00000000 <fun>: 0: e3a02005 mov r2, #5 4: e3a01006 mov r1, #6 8: e59f300c ldr r3, [pc, #12] ; 1c <fun+0x1c> c: e5c32000 strb r2, [r3] 10: e5c32000 strb r2, [r3] 14: e5c31000 strb r1, [r3] 18: e12fff1e bx lr 1c: 10002000 andne r2, r0, r0 00000020 <more_fun>: 20: e3a02006 mov r2, #6 24: e59f3004 ldr r3, [pc, #4] ; 30 <more_fun+0x10> 28: e5c32000 strb r2, [r3] 2c: e12fff1e bx lr 30: 10002000 andne r2, r0, r0
EDIT2
Clang / llvm also demonstrates the problem
Production
00000000 <afun>: 0: e3a00a02 mov r0, #8192 ; 0x2000 4: e3a01004 mov r1, #4 8: e3800201 orr r0, r0, #268435456 ; 0x10000000 c: e5c01000 strb r1, [r0] 10: e3a01005 mov r1, #5 14: e5c01000 strb r1, [r0] 18: e3a01006 mov r1, #6 1c: e5c01000 strb r1, [r0] 20: e5d01000 ldrb r1, [r0] 24: e3811001 orr r1, r1, #1 28: e5c01000 strb r1, [r0] 2c: e5d01000 ldrb r1, [r0] 30: e3510000 cmp r1, #0 34: 0afffffc beq 2c <afun+0x2c> 38: e12fff1e bx lr 0000003c <bfun>: 3c: e3a00a02 mov r0, #8192 ; 0x2000 40: e3a01007 mov r1, #7 44: e3800201 orr r0, r0, #268435456 ; 0x10000000 48: e5c01000 strb r1, [r0] 4c: e12fff1e bx lr
Adding mutable will not hurt you if you do things that are not in a domain that can optimize them. (one record in each register in a certain sequence, one read of the register, single, also implying the absence of cycles). This will definitely hurt you if you make more than one record (which often happens when setting up a peripheral device) that is reading, change the record (x | = something, y & = something, z ^ = something, etc.).

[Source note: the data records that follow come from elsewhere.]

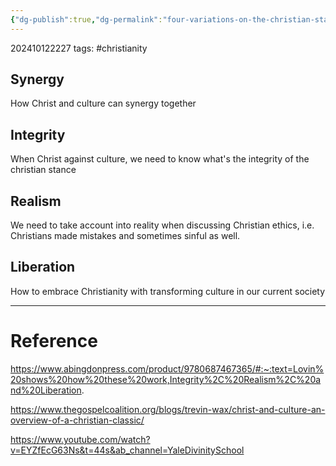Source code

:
 ```yaml
---
{"dg-publish":true,"dg-permalink":"four-variations-on-the-christian-stance","permalink":"/four-variations-on-the-christian-stance/"}
---
```


202410122227
tags: #christianity

## Synergy

How Christ and culture can synergy together

## Integrity

When Christ against culture, we need to know what's the integrity of the christian stance

## Realism

We need to take account into reality when discussing Christian ethics, i.e. Christians made mistakes and sometimes sinful as well.

## Liberation

How to embrace Christianity with transforming culture in our current society

---
# Reference

https://www.abingdonpress.com/product/9780687467365/#:~:text=Lovin%20shows%20how%20these%20work,Integrity%2C%20Realism%2C%20and%20Liberation.

https://www.thegospelcoalition.org/blogs/trevin-wax/christ-and-culture-an-overview-of-a-christian-classic/

https://www.youtube.com/watch?v=EYZfEcG63Ns&t=44s&ab_channel=YaleDivinitySchool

If you use a toolchain that does not have an optimizer, or you do not want to optimize, you will not have this problem, but this code does not carry over if you leave the bats, you will end up in trouble if you don’t do it at all with variables / code that traverses compilation or other similar domains (hardware is a separate compiled domain from software).